#### [Exercise details]
Search the records for "zero" and copy each line that holds it.

----- Records for this task

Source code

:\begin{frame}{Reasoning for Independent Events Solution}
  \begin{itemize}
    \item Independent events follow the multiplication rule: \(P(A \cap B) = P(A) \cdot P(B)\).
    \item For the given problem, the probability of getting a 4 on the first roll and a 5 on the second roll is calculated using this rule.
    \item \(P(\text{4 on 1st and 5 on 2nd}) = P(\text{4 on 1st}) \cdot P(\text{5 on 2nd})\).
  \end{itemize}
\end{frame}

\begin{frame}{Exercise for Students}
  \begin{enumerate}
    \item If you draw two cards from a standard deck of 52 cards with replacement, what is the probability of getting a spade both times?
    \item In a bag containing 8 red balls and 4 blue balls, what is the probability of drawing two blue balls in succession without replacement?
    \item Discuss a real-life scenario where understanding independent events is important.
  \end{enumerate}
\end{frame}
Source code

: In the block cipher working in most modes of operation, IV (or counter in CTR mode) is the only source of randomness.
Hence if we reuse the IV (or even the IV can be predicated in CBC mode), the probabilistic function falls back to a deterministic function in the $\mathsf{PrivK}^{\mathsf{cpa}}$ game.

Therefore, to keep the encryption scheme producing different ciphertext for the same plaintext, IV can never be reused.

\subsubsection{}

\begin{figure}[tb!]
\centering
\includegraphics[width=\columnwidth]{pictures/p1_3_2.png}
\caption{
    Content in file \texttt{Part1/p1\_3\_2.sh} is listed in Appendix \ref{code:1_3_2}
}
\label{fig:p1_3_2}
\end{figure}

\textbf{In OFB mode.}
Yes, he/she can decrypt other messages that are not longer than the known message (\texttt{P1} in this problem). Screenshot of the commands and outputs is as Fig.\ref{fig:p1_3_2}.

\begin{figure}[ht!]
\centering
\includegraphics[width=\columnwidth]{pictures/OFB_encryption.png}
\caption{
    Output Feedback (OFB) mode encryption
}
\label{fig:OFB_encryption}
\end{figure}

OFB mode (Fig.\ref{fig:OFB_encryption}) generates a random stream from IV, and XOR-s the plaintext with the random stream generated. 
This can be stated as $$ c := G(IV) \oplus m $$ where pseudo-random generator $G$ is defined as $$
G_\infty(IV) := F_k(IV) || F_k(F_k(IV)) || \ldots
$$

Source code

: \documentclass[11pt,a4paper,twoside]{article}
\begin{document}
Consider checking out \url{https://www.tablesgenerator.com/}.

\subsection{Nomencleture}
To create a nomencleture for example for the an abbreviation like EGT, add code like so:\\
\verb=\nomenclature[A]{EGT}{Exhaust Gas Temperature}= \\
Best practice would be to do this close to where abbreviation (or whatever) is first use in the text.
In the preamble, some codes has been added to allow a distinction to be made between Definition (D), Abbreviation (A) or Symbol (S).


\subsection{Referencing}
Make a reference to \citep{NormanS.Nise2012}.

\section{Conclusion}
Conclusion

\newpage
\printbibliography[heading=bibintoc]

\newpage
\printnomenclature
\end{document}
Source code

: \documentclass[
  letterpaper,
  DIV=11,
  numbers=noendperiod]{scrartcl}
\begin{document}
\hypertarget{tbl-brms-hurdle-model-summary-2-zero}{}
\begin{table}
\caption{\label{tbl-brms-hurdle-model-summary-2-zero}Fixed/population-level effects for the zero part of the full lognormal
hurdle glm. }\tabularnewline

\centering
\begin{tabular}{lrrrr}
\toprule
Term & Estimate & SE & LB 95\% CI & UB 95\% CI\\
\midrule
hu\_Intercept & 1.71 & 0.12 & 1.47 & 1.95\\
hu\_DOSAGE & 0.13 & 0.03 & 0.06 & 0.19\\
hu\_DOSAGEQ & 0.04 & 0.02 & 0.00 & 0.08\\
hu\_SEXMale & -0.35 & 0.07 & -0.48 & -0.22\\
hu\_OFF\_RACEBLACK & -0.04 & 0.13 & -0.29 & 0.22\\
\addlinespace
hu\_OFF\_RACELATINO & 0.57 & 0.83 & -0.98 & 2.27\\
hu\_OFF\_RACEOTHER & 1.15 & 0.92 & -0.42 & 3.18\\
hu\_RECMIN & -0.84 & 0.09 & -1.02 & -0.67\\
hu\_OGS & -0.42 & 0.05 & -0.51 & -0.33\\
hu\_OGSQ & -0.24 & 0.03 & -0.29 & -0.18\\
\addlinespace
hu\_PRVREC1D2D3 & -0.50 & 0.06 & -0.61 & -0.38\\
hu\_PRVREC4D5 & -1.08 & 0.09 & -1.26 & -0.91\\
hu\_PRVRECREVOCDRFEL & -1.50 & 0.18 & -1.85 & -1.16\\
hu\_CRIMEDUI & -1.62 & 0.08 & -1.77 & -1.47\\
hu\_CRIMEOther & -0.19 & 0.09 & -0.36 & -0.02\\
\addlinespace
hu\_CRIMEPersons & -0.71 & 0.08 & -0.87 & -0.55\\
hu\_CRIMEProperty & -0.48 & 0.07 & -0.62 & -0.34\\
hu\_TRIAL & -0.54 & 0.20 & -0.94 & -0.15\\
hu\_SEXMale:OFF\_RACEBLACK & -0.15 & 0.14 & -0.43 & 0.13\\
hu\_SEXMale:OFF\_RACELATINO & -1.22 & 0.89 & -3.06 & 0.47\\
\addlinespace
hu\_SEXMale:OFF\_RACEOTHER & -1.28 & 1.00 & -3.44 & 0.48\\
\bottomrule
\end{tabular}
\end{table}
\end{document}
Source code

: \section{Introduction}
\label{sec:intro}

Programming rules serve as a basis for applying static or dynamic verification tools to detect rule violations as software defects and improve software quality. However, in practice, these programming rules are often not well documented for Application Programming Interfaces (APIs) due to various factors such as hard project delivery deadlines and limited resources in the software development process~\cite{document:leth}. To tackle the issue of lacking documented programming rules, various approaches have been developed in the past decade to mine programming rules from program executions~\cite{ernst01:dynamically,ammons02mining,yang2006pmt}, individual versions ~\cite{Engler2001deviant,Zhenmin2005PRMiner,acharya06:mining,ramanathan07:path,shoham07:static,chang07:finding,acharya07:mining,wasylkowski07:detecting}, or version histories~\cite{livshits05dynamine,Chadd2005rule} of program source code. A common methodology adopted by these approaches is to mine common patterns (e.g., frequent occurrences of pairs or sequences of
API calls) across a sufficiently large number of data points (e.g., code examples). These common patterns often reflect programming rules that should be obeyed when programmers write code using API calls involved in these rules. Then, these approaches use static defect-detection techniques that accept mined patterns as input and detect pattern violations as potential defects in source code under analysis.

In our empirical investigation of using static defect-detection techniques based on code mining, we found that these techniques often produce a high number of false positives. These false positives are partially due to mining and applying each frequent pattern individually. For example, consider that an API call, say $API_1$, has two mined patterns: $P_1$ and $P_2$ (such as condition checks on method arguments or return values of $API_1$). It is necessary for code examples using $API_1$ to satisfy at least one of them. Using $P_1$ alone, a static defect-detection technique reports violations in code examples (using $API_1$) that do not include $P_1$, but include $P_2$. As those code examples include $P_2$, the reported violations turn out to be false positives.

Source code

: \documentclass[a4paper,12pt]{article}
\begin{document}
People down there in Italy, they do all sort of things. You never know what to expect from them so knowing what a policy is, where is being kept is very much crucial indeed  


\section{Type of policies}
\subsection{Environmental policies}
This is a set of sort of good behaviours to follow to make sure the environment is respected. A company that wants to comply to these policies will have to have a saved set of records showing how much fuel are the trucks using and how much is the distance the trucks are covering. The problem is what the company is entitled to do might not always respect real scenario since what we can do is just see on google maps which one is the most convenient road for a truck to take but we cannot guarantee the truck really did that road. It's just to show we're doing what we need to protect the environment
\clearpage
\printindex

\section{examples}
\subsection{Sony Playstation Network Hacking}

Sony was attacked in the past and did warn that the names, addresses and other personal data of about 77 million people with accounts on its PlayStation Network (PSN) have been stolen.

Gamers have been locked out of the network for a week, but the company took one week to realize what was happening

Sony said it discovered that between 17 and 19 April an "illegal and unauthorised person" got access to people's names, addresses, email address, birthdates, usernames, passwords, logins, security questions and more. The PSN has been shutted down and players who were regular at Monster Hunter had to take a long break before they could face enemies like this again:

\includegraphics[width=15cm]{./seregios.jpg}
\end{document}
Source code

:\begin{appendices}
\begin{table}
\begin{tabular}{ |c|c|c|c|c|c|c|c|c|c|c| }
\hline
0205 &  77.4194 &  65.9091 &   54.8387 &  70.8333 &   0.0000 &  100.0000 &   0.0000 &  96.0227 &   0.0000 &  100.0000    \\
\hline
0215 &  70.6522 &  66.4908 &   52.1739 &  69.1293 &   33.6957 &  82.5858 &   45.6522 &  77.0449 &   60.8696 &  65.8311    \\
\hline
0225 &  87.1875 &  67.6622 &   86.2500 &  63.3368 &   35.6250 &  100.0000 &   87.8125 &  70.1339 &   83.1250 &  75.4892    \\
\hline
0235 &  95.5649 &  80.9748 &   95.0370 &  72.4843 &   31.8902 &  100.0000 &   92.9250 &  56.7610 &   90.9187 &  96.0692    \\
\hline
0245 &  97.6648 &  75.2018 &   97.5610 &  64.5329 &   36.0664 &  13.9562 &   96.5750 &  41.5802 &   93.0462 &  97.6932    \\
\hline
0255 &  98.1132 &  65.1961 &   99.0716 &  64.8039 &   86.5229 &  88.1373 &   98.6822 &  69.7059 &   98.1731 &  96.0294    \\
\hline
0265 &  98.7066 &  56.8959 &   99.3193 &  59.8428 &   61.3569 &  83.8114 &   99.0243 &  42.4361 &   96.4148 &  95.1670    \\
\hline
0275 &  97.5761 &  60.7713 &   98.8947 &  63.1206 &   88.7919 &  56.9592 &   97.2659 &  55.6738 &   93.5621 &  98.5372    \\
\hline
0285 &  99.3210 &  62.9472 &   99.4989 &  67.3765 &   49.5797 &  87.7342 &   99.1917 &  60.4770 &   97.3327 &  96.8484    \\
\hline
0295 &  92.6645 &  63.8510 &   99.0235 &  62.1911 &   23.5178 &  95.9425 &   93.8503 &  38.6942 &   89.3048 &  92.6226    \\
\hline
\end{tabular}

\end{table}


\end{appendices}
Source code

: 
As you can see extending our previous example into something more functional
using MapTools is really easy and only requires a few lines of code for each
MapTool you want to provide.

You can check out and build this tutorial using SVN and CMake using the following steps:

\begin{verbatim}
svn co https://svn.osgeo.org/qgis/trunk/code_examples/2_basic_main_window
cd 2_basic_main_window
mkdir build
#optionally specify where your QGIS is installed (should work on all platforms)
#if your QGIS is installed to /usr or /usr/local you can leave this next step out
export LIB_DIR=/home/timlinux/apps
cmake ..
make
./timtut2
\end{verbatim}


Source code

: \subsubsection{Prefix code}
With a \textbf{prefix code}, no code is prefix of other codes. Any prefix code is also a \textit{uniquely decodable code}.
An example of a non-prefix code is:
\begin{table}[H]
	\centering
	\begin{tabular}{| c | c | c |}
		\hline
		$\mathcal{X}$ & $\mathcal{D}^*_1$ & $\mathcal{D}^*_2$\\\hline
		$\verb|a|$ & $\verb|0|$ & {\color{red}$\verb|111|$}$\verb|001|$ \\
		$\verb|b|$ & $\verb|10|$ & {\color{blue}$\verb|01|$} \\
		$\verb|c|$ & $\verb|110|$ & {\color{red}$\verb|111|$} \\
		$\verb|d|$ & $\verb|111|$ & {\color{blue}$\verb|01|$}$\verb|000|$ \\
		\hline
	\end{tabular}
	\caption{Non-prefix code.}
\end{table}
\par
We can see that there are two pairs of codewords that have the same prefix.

----------

#### [Answer box]
\hypertarget{tbl-brms-hurdle-model-summary-2-zero}{}
\caption{\label{tbl-brms-hurdle-model-summary-2-zero}Fixed/population-level effects for the zero part of the full lognormal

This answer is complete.